**Work item:** Return the records exactly as they stand, and keep the pictures out of the copy.

[Opening Input data section]

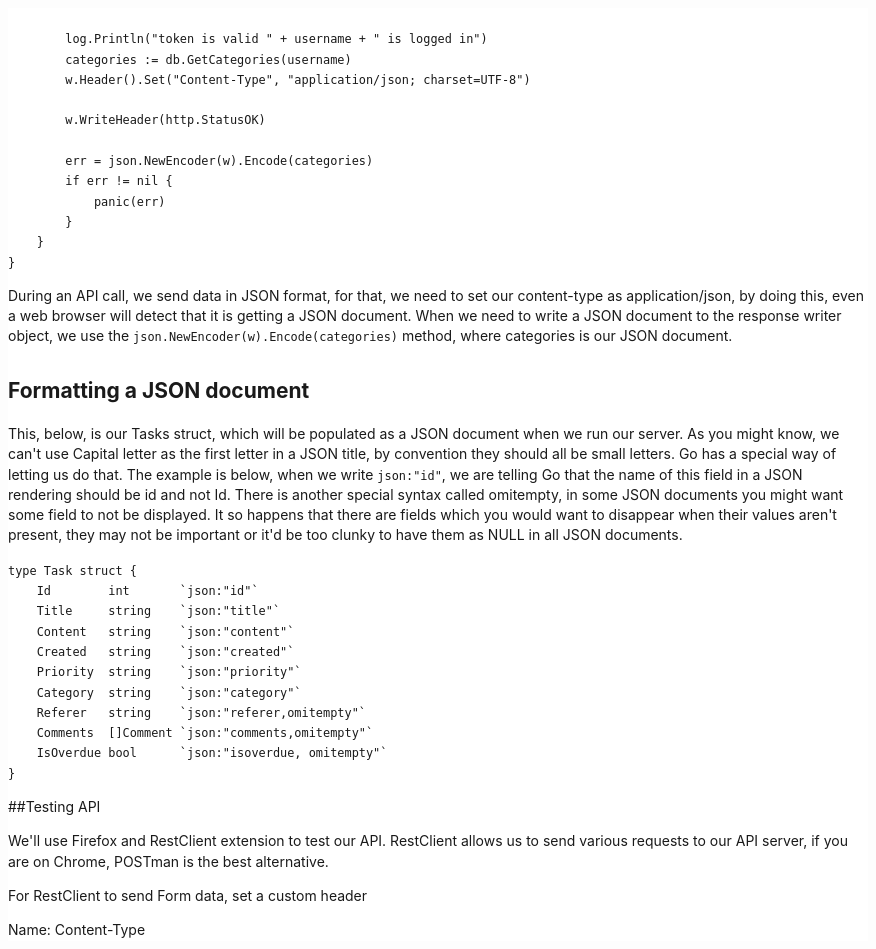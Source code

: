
 ```golang

        log.Println("token is valid " + username + " is logged in")
        categories := db.GetCategories(username)
        w.Header().Set("Content-Type", "application/json; charset=UTF-8")

        w.WriteHeader(http.StatusOK)

        err = json.NewEncoder(w).Encode(categories)
        if err != nil {
            panic(err)
        }
    }
}
```

During an API call, we send data in JSON format, for that, we need to set our content-type as application/json, by doing this, even a web browser will detect that it is getting a JSON document. When we need to write a JSON document to the response writer object, we use the `json.NewEncoder(w).Encode(categories)` method, where categories is our JSON document.

## Formatting a JSON document

This, below, is our Tasks struct, which will be populated as a JSON document when we run our server. As you might know, we can't use Capital letter as the first letter in a JSON title, by convention they should all be small letters. Go has a special way of letting us do that. The example is below, when we write `json:"id"`, we are telling Go that the name of this field in a JSON rendering should be id and not Id. There is another special syntax called omitempty, in some JSON documents you might want some field to not be displayed. It so happens that there are fields which you would want to disappear when their values aren't present, they may not be important or it'd be too clunky to have them as NULL in all JSON documents.

```golang 
type Task struct {
    Id        int       `json:"id"`
    Title     string    `json:"title"`
    Content   string    `json:"content"`
    Created   string    `json:"created"`
    Priority  string    `json:"priority"`
    Category  string    `json:"category"`
    Referer   string    `json:"referer,omitempty"`
    Comments  []Comment `json:"comments,omitempty"`
    IsOverdue bool      `json:"isoverdue, omitempty"`
}
```

##Testing API

We'll use Firefox and RestClient extension to test our API. RestClient allows us to send various requests to our API server, if you are on Chrome, POSTman is the best alternative.

For RestClient to send Form data, set a custom header

Name: Content-Type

[Closing Input data section]

**Answer section:**
Source code

:
 ```golang

        log.Println("token is valid " + username + " is logged in")
        categories := db.GetCategories(username)
        w.Header().Set("Content-Type", "application/json; charset=UTF-8")

        w.WriteHeader(http.StatusOK)

        err = json.NewEncoder(w).Encode(categories)
        if err != nil {
            panic(err)
        }
    }
}
```

During an API call, we send data in JSON format, for that, we need to set our content-type as application/json, by doing this, even a web browser will detect that it is getting a JSON document. When we need to write a JSON document to the response writer object, we use the `json.NewEncoder(w).Encode(categories)` method, where categories is our JSON document.

## Formatting a JSON document

This, below, is our Tasks struct, which will be populated as a JSON document when we run our server. As you might know, we can't use Capital letter as the first letter in a JSON title, by convention they should all be small letters. Go has a special way of letting us do that. The example is below, when we write `json:"id"`, we are telling Go that the name of this field in a JSON rendering should be id and not Id. There is another special syntax called omitempty, in some JSON documents you might want some field to not be displayed. It so happens that there are fields which you would want to disappear when their values aren't present, they may not be important or it'd be too clunky to have them as NULL in all JSON documents.

```golang 
type Task struct {
    Id        int       `json:"id"`
    Title     string    `json:"title"`
    Content   string    `json:"content"`
    Created   string    `json:"created"`
    Priority  string    `json:"priority"`
    Category  string    `json:"category"`
    Referer   string    `json:"referer,omitempty"`
    Comments  []Comment `json:"comments,omitempty"`
    IsOverdue bool      `json:"isoverdue, omitempty"`
}
```

##Testing API

We'll use Firefox and RestClient extension to test our API. RestClient allows us to send various requests to our API server, if you are on Chrome, POSTman is the best alternative.

For RestClient to send Form data, set a custom header

Name: Content-Type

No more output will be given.